** Opening ENTRIES SUPPLIED block **

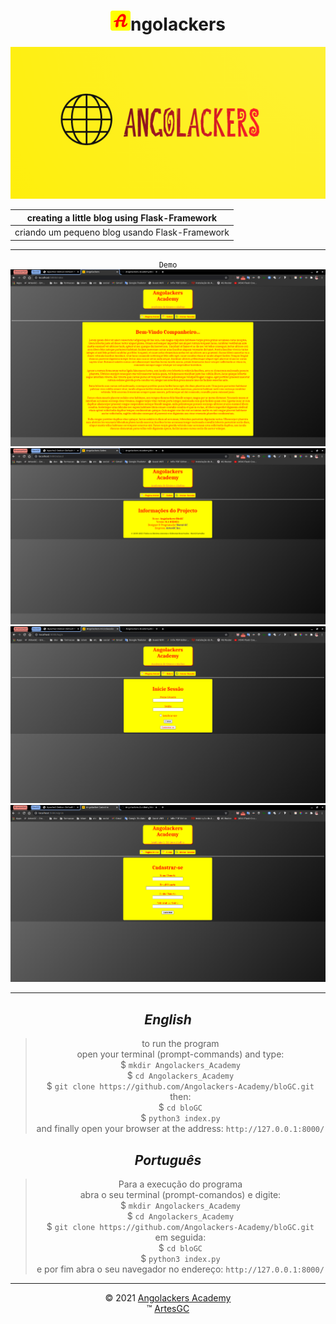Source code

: <div align="center">

# ![icone-angolackers](static/img/favicon/favicon-32x32.png)ngolackers

[![logo-angolackers](static/img/logo/05.png)](https://angolackers-academy.github.io/intro "Pressione a imagem para conhecer a Angolackers!")

|creating a little blog using Flask-Framework|
|---|
|criando um pequeno blog usando Flask-Framework|

---

`Demo`
![demo-01](static/img/01.png)
![demo-02](static/img/02.png)
![demo-03](static/img/03.png)
![demo-04](static/img/04.png)

---

## *English*

> to run the program \
open your terminal (prompt-commands) and type: \
$ `mkdir Angolackers_Academy` \
$ `cd Angolackers_Academy` \
$ `git clone https://github.com/Angolackers-Academy/bloGC.git` \
then: \
$ `cd bloGC` \
$ `python3 index.py` \
and finally open your browser at the address: `http://127.0.0.1:8000/`

## *Português*

> Para a execução do programa \
abra o seu terminal (prompt-comandos) e digite: \
$ `mkdir Angolackers_Academy` \
$ `cd Angolackers_Academy` \
$ `git clone https://github.com/Angolackers-Academy/bloGC.git` \
em seguida: \
$ `cd bloGC` \
$ `python3 index.py` \
e por fim abra o seu navegador no endereço: `http://127.0.0.1:8000/`

---

&copy; 2021 [Angolackers Academy](https://angolackers-academy.github.io/intro) \
&trade; [ArtesGC](https://artesgc.home.blog)

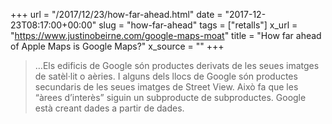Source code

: +++
url = "/2017/12/23/how-far-ahead.html"
date = "2017-12-23T08:17:00+00:00"
slug = "how-far-ahead"
tags = ["retalls"]
x_url = "https://www.justinobeirne.com/google-maps-moat"
title = "How far ahead of Apple Maps is Google Maps?"
x_source = ""
+++


> …Els edificis de Google són productes derivats de les seues imatges de satèl·lit o aèries. I alguns dels llocs de Google són productes secundaris de les seues imatges de Street View. Això fa que les “àrees d’interès” siguin un subproducte de subproductes. Google està creant dades a partir de dades.
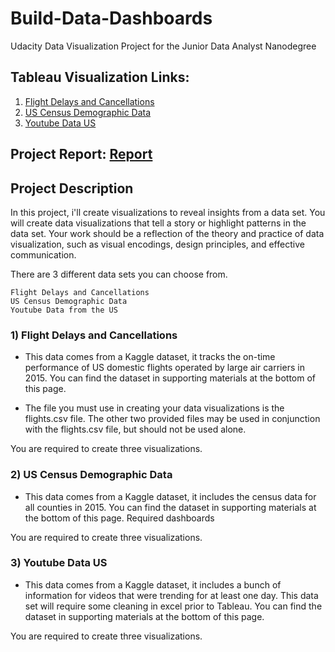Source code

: # Build-Data-Dashboards
Udacity Data Visualization Project for the Junior Data Analyst Nanodegree

## Tableau Visualization Links:
1. [Flight Delays and Cancellations](https://public.tableau.com/views/FlightDelaysandCancellationsUdacity/Story1?:language=en-US&:display_count=n&:origin=viz_share_link)
2. [US Census Demographic Data](https://public.tableau.com/views/USCensusDemographicDataUdacity_16519066853780/Story1?:language=en-US&:display_count=n&:origin=viz_share_link)
3. [Youtube Data US](https://public.tableau.com/views/YoutubeDataUSUdacity/Story1?:language=en-US&:display_count=n&:origin=viz_share_link)

## Project Report: [Report](https://github.com/oluwatosin17/Build-Data-Dashboards/blob/main/report.pdf)

## Project Description

In this project, i'll create visualizations to reveal insights from a data set. You will create data visualizations that tell a story or highlight patterns in the data set. Your work should be a reflection of the theory and practice of data visualization, such as visual encodings, design principles, and effective communication.

There are 3 different data sets you can choose from.

    Flight Delays and Cancellations
    US Census Demographic Data
    Youtube Data from the US

### 1) Flight Delays and Cancellations

- This data comes from a Kaggle dataset, it tracks the on-time performance of US domestic flights operated by large air carriers in 2015. You can find the dataset in supporting materials at the bottom of this page.

- The file you must use in creating your data visualizations is the flights.csv file. The other two provided files may be used in conjunction with the flights.csv file, but should not be used alone.

You are required to create three visualizations.

### 2) US Census Demographic Data

- This data comes from a Kaggle dataset, it includes the census data for all counties in 2015. You can find the dataset in supporting materials at the bottom of this page. Required dashboards

You are required to create three visualizations.

### 3) Youtube Data US

- This data comes from a Kaggle dataset, it includes a bunch of information for videos that were trending for at least one day. This data set will require some cleaning in excel prior to Tableau. You can find the dataset in supporting materials at the bottom of this page.

You are required to create three visualizations.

** Closing ENTRIES SUPPLIED block **

● **YOUR GOAL**: All of the records should be set down exactly, minus the pictures they hold.

● **EXERCISE OUTPUT**:
Source code

: <div align="center">

# ![icone-angolackers](static/img/favicon/favicon-32x32.png)ngolackers

[![logo-angolackers](static/img/logo/05.png)](https://angolackers-academy.github.io/intro "Pressione a imagem para conhecer a Angolackers!")

|creating a little blog using Flask-Framework|
|---|
|criando um pequeno blog usando Flask-Framework|

---

`Demo`
![demo-01](static/img/01.png)
![demo-02](static/img/02.png)
![demo-03](static/img/03.png)
![demo-04](static/img/04.png)

---

## *English*

> to run the program \
open your terminal (prompt-commands) and type: \
$ `mkdir Angolackers_Academy` \
$ `cd Angolackers_Academy` \
$ `git clone https://github.com/Angolackers-Academy/bloGC.git` \
then: \
$ `cd bloGC` \
$ `python3 index.py` \
and finally open your browser at the address: `http://127.0.0.1:8000/`

## *Português*

> Para a execução do programa \
abra o seu terminal (prompt-comandos) e digite: \
$ `mkdir Angolackers_Academy` \
$ `cd Angolackers_Academy` \
$ `git clone https://github.com/Angolackers-Academy/bloGC.git` \
em seguida: \
$ `cd bloGC` \
$ `python3 index.py` \
e por fim abra o seu navegador no endereço: `http://127.0.0.1:8000/`

---

&copy; 2021 [Angolackers Academy](https://angolackers-academy.github.io/intro) \
&trade; [ArtesGC](https://artesgc.home.blog)

Source code

: +++
url = "/2017/12/23/how-far-ahead.html"
date = "2017-12-23T08:17:00+00:00"
slug = "how-far-ahead"
tags = ["retalls"]
x_url = "https://www.justinobeirne.com/google-maps-moat"
title = "How far ahead of Apple Maps is Google Maps?"
x_source = ""
+++


> …Els edificis de Google són productes derivats de les seues imatges de satèl·lit o aèries. I alguns dels llocs de Google són productes secundaris de les seues imatges de Street View. Això fa que les “àrees d’interès” siguin un subproducte de subproductes. Google està creant dades a partir de dades.
Source code

: # Build-Data-Dashboards
Udacity Data Visualization Project for the Junior Data Analyst Nanodegree

## Tableau Visualization Links:
1. [Flight Delays and Cancellations](https://public.tableau.com/views/FlightDelaysandCancellationsUdacity/Story1?:language=en-US&:display_count=n&:origin=viz_share_link)
2. [US Census Demographic Data](https://public.tableau.com/views/USCensusDemographicDataUdacity_16519066853780/Story1?:language=en-US&:display_count=n&:origin=viz_share_link)
3. [Youtube Data US](https://public.tableau.com/views/YoutubeDataUSUdacity/Story1?:language=en-US&:display_count=n&:origin=viz_share_link)

## Project Report: [Report](https://github.com/oluwatosin17/Build-Data-Dashboards/blob/main/report.pdf)

## Project Description

In this project, i'll create visualizations to reveal insights from a data set. You will create data visualizations that tell a story or highlight patterns in the data set. Your work should be a reflection of the theory and practice of data visualization, such as visual encodings, design principles, and effective communication.

There are 3 different data sets you can choose from.

    Flight Delays and Cancellations
    US Census Demographic Data
    Youtube Data from the US

### 1) Flight Delays and Cancellations

- This data comes from a Kaggle dataset, it tracks the on-time performance of US domestic flights operated by large air carriers in 2015. You can find the dataset in supporting materials at the bottom of this page.

- The file you must use in creating your data visualizations is the flights.csv file. The other two provided files may be used in conjunction with the flights.csv file, but should not be used alone.

You are required to create three visualizations.

### 2) US Census Demographic Data

- This data comes from a Kaggle dataset, it includes the census data for all counties in 2015. You can find the dataset in supporting materials at the bottom of this page. Required dashboards

You are required to create three visualizations.

### 3) Youtube Data US

- This data comes from a Kaggle dataset, it includes a bunch of information for videos that were trending for at least one day. This data set will require some cleaning in excel prior to Tableau. You can find the dataset in supporting materials at the bottom of this page.

You are required to create three visualizations.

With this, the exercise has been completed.